Some lines in the listing below may include the string "learning". How many are there? Give only the number.

====

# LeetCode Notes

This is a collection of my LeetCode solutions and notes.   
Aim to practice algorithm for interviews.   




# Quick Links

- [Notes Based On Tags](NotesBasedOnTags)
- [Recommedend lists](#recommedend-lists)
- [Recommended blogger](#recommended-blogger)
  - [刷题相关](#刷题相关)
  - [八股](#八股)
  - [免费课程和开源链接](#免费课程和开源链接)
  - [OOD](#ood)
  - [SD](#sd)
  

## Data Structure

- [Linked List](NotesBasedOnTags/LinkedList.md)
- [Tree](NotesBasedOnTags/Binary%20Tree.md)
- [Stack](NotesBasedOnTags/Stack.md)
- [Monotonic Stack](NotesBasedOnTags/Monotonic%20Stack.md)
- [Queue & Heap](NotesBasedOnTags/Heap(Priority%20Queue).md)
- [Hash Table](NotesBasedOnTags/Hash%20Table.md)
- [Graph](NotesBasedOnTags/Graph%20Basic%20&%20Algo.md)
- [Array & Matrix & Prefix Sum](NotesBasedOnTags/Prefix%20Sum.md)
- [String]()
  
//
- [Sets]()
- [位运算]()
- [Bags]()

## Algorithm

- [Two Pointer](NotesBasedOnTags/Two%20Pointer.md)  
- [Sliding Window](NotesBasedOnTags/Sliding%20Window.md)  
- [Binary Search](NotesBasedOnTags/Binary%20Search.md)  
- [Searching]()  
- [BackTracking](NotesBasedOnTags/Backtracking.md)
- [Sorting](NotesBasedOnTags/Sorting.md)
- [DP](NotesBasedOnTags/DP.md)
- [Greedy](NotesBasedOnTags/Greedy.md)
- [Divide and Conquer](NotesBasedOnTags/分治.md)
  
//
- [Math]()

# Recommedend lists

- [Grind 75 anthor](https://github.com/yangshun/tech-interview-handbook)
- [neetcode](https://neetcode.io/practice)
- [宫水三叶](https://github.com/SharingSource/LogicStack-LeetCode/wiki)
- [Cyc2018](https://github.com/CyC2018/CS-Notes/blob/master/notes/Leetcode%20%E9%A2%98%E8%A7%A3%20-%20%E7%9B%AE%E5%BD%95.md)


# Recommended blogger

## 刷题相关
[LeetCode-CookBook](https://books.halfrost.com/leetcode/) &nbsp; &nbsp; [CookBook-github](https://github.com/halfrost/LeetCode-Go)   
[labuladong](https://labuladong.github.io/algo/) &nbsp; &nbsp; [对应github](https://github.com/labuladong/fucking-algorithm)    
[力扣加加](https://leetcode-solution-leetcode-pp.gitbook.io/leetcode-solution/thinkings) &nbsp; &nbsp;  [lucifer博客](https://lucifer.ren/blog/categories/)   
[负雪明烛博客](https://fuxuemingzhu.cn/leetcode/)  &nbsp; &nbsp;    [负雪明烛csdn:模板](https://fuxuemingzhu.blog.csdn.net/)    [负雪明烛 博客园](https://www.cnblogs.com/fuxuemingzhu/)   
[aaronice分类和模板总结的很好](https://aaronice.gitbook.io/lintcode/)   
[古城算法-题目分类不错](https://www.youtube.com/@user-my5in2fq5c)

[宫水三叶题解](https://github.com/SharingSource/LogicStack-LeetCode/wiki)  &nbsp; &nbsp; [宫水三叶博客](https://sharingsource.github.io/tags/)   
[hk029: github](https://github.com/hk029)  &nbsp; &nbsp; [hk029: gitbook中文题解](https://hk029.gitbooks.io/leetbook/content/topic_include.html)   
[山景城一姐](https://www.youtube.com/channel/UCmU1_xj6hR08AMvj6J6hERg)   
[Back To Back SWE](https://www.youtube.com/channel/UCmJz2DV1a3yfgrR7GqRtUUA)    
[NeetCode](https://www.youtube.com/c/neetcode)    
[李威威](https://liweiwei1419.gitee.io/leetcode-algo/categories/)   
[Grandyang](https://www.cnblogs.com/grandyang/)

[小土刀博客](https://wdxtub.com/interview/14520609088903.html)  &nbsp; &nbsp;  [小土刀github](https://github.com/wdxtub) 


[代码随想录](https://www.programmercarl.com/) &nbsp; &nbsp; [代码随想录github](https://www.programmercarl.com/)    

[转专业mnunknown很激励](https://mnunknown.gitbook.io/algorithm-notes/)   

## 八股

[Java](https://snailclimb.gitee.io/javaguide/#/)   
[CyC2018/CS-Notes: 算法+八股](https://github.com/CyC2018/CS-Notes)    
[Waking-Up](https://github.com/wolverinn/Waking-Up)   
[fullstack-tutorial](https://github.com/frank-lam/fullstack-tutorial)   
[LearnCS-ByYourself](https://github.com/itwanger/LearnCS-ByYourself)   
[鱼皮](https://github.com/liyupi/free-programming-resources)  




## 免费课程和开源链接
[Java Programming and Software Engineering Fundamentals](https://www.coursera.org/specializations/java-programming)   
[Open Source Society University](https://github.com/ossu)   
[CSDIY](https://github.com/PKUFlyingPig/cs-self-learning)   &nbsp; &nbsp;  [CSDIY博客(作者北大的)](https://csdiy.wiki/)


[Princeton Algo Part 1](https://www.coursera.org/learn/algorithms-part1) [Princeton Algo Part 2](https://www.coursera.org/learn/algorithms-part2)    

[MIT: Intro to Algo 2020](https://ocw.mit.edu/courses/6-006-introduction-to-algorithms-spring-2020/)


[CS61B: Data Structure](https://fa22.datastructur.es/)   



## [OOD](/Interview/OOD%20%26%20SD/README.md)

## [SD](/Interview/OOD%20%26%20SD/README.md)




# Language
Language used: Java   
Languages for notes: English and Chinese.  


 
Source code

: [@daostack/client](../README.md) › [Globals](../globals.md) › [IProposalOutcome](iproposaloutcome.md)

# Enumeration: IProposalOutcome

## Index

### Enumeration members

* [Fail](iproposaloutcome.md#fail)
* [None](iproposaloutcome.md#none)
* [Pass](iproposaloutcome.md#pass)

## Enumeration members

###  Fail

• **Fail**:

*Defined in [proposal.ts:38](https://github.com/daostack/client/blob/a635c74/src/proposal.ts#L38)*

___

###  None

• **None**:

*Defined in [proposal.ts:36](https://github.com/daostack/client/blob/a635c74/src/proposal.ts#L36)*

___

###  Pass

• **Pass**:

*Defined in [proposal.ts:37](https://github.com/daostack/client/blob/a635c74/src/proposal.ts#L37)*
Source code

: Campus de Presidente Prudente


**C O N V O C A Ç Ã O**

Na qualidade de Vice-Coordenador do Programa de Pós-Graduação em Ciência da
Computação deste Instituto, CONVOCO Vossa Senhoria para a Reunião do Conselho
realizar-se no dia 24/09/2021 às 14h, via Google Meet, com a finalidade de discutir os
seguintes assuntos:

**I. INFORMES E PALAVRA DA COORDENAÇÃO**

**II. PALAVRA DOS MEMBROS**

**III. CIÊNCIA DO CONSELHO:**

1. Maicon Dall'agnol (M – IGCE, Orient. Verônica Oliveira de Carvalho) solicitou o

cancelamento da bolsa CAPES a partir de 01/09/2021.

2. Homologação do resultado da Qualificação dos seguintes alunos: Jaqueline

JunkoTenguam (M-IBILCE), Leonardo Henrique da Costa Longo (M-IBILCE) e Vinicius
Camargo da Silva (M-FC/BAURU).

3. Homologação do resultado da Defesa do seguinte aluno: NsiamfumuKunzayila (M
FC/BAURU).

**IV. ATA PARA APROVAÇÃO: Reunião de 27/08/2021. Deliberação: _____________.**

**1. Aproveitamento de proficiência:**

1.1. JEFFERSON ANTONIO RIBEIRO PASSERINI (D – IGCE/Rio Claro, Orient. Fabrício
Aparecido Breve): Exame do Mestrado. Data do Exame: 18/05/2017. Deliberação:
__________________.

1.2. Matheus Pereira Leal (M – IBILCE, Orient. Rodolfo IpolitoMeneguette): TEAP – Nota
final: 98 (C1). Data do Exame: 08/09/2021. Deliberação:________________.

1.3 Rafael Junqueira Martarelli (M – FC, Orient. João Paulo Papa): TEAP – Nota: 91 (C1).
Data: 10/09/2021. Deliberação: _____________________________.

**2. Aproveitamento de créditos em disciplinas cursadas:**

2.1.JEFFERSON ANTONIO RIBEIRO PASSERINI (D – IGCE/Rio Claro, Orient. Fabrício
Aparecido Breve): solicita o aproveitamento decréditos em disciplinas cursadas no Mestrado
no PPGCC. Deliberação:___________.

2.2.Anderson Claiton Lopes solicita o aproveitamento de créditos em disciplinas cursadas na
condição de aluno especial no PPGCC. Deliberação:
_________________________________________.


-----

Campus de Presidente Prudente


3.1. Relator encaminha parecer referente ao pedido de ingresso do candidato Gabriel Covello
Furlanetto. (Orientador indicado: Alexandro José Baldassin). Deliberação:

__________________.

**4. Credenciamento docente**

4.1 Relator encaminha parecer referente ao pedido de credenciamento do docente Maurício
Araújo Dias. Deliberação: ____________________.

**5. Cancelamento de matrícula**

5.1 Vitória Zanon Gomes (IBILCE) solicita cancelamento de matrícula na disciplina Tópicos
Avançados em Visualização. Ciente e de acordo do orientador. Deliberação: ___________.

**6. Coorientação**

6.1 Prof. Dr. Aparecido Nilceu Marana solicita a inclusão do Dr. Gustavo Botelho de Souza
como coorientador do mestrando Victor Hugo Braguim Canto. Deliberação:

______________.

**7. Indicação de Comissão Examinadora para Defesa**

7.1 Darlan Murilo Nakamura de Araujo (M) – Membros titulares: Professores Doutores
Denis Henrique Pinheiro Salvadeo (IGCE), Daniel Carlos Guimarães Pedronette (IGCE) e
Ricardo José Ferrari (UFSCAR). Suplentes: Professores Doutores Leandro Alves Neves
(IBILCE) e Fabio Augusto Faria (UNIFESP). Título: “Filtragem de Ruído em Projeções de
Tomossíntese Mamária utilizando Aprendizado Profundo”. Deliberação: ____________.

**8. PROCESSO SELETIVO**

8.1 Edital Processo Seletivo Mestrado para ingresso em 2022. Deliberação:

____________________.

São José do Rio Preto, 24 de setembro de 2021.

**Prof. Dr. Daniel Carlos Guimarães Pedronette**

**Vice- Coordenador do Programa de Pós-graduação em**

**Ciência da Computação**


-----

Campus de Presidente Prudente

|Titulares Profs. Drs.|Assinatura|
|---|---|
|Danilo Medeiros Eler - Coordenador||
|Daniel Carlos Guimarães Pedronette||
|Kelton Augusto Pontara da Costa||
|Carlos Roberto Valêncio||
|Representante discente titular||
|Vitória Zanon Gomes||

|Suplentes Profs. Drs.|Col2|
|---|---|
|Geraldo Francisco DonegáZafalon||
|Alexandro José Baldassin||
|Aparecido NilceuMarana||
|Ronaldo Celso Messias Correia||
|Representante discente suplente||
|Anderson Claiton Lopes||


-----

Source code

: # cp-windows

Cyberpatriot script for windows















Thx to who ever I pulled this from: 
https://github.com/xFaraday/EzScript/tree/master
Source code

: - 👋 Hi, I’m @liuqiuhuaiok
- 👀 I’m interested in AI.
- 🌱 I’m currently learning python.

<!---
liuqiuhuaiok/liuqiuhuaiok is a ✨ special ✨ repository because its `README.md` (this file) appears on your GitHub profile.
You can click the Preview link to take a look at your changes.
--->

====

● Solution to the problem:
2